Configure Azure Data bricks to send events to Application insights — Simplified
Published in
4 min readMar 6, 2021
Configure log analytics and Application insights in Azure data bricks
Use case
- Azure data bricks has native integration to Azure monitor
- But the challenge is to get runtime errors
- Application code able to send custom logs or events
- Log trace logs from runtime exception
- To help troubleshoot usage errors in runtime
Pre Requistie
- Azure Account
- Azure Databricks
- Azure Application insights
- Create Log analytics
- Get workspace ID and key
- Get Application insights key
- Get the contents from this github Repo: https://github.com/AnalyticJeremy/Azure-Databricks-Monitoring
- I also downloaded the jar file and scripts
- Files are available in the Repo
Code
- First create a another cluster with databricks runtime version 7.5
- This cluster is used to create shell script instead of using command line to upload.
- no libraries are needed
- Create a new scala notebook to create app insight init script
- Check the Stage_dir directory
- To get Workspace ID and key
- Go to Log analytics workspace
- Select Advanced Settings -> Connected Sources -> Agents Management
- Copy the ID and Key
- To get Application insights instrumentation key go to application insights resource
- Scroll down to properties
- Copy the Instrumentation Key
- For the scipt make sure the directories and format match
- a small change with syntax issues might cause the cluster not to start
- replace the KEY and ID below script
APPINSIGHTS_INSTRUMENTATIONKEY="xxxxxx-xxxxxxx-xxxxxxx" LOG_ANALYTICS_WORKSPACE_ID="xxxxxx-xxxxxxx-xxxxxxx" LOG_ANALYTICS_PRIMARY_KEY="xxxxxx-xxxxxxx-xxxxxxx"%python
dbutils.fs.put("dbfs:/appinsights/appinsights_logging_init.sh","""
#!/bin/bash
STAGE_DIR="/dbfs/appinsights/"
APPINSIGHTS_INSTRUMENTATIONKEY="xxxxxx-xxxxxxx-xxxxxxx"

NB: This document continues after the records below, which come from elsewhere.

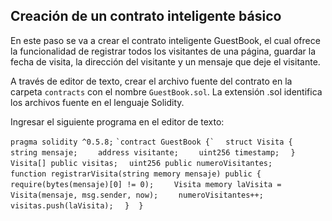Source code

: ## Creación de un contrato inteligente básico

En este paso se va a crear el contrato inteligente GuestBook, el cual ofrece la funcionalidad de registrar todos los visitantes de una página, guardar la fecha de visita, la dirección del visitante y un mensaje que deje el visitante.

A través de editor de texto, crear el archivo fuente del contrato en la carpeta
`contracts` con el nombre `GuestBook.sol`. La extensión .sol identifica los archivos fuente en el lenguaje Solidity.

Ingresar el siguiente programa en el editor de texto:  

`pragma solidity ^0.5.8;`
``
`contract GuestBook {`
``
`  struct Visita {`
`    string mensaje;`
`    address visitante;`
`    uint256 timestamp;`
`  }`
``
``
`  Visita[] public visitas;`
`  uint256 public numeroVisitantes;`
``
``
`  function registrarVisita(string memory mensaje) public {`
`    require(bytes(mensaje)[0] != 0);`
`    Visita memory laVisita = Visita(mensaje, msg.sender, now);`
`    numeroVisitantes++;`
`    visitas.push(laVisita);`
`  }`
``
``
`}`
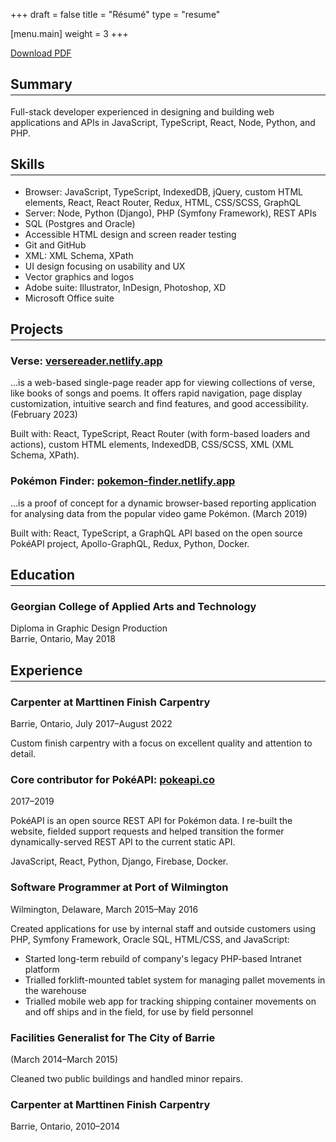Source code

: +++
draft = false
title = "Résumé"
type = "resume"

[menu.main]
weight = 3
+++

<style>
   h2 {
      border-bottom: 1px solid;
      padding-bottom: 4px;
   }
</style>

[Download PDF](/resume-charlesmarttinen.pdf)

## Summary

Full-stack developer experienced in designing and building web applications and APIs in JavaScript, TypeScript, React, Node, Python, and PHP.

## Skills

-   Browser: JavaScript, TypeScript, IndexedDB, jQuery, custom HTML elements, React, React Router, Redux, HTML, CSS/SCSS, GraphQL
-   Server: Node, Python (Django), PHP (Symfony Framework), REST APIs
-   SQL (Postgres and Oracle)
-   Accessible HTML design and screen reader testing
-   Git and GitHub
-   XML: XML Schema, XPath
-   UI design focusing on usability and UX
-   Vector graphics and logos
-   Adobe suite: Illustrator, InDesign, Photoshop, XD
-   Microsoft Office suite

## Projects

### Verse: [versereader.netlify.app](https://versereader.netlify.app)

…is a web-based single-page reader app for viewing collections of verse, like books of songs and poems. It offers rapid navigation, page display customization, intuitive search and find features, and good accessibility. (February 2023)

Built with: React, TypeScript, React Router (with form-based loaders and actions), custom HTML elements, IndexedDB, CSS/SCSS, XML (XML Schema, XPath).

### Pokémon Finder: [pokemon-finder.netlify.app](https://pokemon-finder.netlify.app)

…is a proof of concept for a dynamic browser-based reporting application for analysing data from the popular video game Pokémon. (March 2019)

Built with: React, TypeScript, a GraphQL API based on the open source PokéAPI project, Apollo-GraphQL, Redux, Python, Docker.

## Education

### Georgian College of Applied Arts and Technology

Diploma in Graphic Design Production  
Barrie, Ontario, May 2018

## Experience

### Carpenter at Marttinen Finish Carpentry

Barrie, Ontario, July 2017–August 2022

Custom finish carpentry with a focus on excellent quality and attention to detail.

### Core contributor for PokéAPI: [pokeapi.co](https://pokeapi.co)

2017–2019

PokéAPI is an open source REST API for Pokémon data. I re-built the website, fielded support requests and helped transition the former dynamically-served REST API to the current static API.

JavaScript, React, Python, Django, Firebase, Docker.

### Software Programmer at Port of Wilmington

Wilmington, Delaware, March 2015–May 2016

Created applications for use by internal staff and outside customers using PHP, Symfony Framework, Oracle SQL, HTML/CSS, and JavaScript:

-   Started long-term rebuild of company's legacy PHP-based Intranet platform
-   Trialled forklift-mounted tablet system for managing pallet movements in the warehouse
-   Trialled mobile web app for tracking shipping container movements on and off ships and in the field, for use by field personnel

### Facilities Generalist for The City of Barrie

(March 2014–March 2015)

Cleaned two public buildings and handled minor repairs.

### Carpenter at Marttinen Finish Carpentry

Barrie, Ontario, 2010–2014
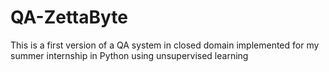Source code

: # QA-ZettaByte
This is a first version of a QA system in closed domain implemented for my summer internship in Python using unsupervised learning
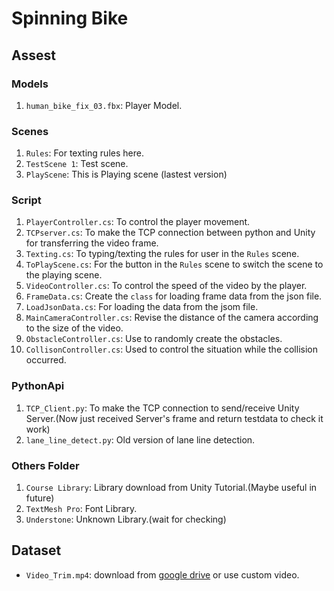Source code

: # Spinning Bike

## Assest
### Models
1. `human_bike_fix_03.fbx`: Player Model.

### Scenes
1. `Rules`: For texting rules here.
2. `TestScene 1`: Test scene.
3. `PlayScene`: This is Playing scene (lastest version)

### Script
1. `PlayerController.cs`: To control the player movement.
2. `TCPserver.cs`: To make the TCP connection between python and Unity for transferring the video frame.
3. `Texting.cs`: To typing/texting the rules for user in the `Rules` scene.
4. `ToPlayScene.cs`: For the button in the `Rules` scene to switch the scene to the playing scene.
5. `VideoController.cs`: To control the speed of the video by the player.
6. `FrameData.cs`: Create the `class` for loading frame data from the json file.
7. `LoadJsonData.cs`: For loading the data from the jsom file.
8. `MainCameraController.cs`: Revise the distance of the camera according to the size of the video.
9. `ObstacleController.cs`: Use to randomly create the obstacles.
10. `CollisonController.cs`: Used to control the situation while the collision occurred.

### PythonApi
1. `TCP_Client.py`: To make the TCP connection to send/receive Unity Server.(Now just received Server's frame and return testdata to check it work)
2. `lane_line_detect.py`: Old version of lane line detection.

### Others Folder
1. `Course Library`: Library download from Unity Tutorial.(Maybe useful in future)
2. `TextMesh Pro`: Font Library.
3. `Understone`: Unknown Library.(wait for checking)


## Dataset
- `Video_Trim.mp4`: download from [google drive](https://drive.google.com/drive/folders/1SZM-8ShzIN0dDf-LsiKNiY77D_f-udOa) or use custom video.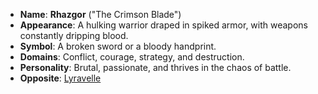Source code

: - **Name**: **Rhazgor** ("The Crimson Blade")
- **Appearance**: A hulking warrior draped in spiked armor, with weapons constantly dripping blood.
- **Symbol**: A broken sword or a bloody handprint.
- **Domains**: Conflict, courage, strategy, and destruction.
- **Personality**: Brutal, passionate, and thrives in the chaos of battle.
- **Opposite**: [Lyravelle](Pantheon/Lyravelle%20(Peace%20and%20Pacifism).md)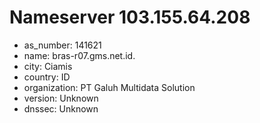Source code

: # Nameserver 103.155.64.208

* as_number: 141621
* name: bras-r07.gms.net.id.
* city: Ciamis
* country: ID
* organization: PT Galuh Multidata Solution
* version: Unknown
* dnssec: Unknown
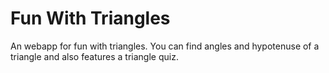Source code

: # Fun With Triangles
 An  webapp for fun with triangles. You can find angles and hypotenuse of a triangle and also features a triangle quiz.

LOG_ANALYTICS_WORKSPACE_ID="xxxxxx-xxxxxxx-xxxxxxx"
LOG_ANALYTICS_PRIMARY_KEY="xxxxxx-xxxxxxx-xxxxxxx"
echo "BEGIN: Upload App Insights JARs"
cp -f $STAGE_DIR/applicationinsights-core-*.jar /mnt/driver-daemon/jars || { echo "Error copying AppInsights core library file"; exit 1;}
cp -f $STAGE_DIR/applicationinsights-logging-log4j1_2-*.jar /mnt/driver-daemon/jars || { echo "Error copying AppInsights Log4J library file"; exit 1;}
echo "END: Upload App Insights JARs"
echo "BEGIN: Upload Spark Listener JARs"
cp -f $STAGE_DIR/adbxmonitor_*.jar /mnt/driver-daemon/jars || { echo "Error copying Spark Listener library file"; exit 1;}
echo "END: Upload Spark Listener JARs"
echo "BEGIN: Setting Environment variables"
sudo echo APPINSIGHTS_INSTRUMENTATIONKEY=$APPINSIGHTS_INSTRUMENTATIONKEY >> /etc/environment
echo "END: Setting Environment variables"
echo "BEGIN: Updating Executor log4j properties file"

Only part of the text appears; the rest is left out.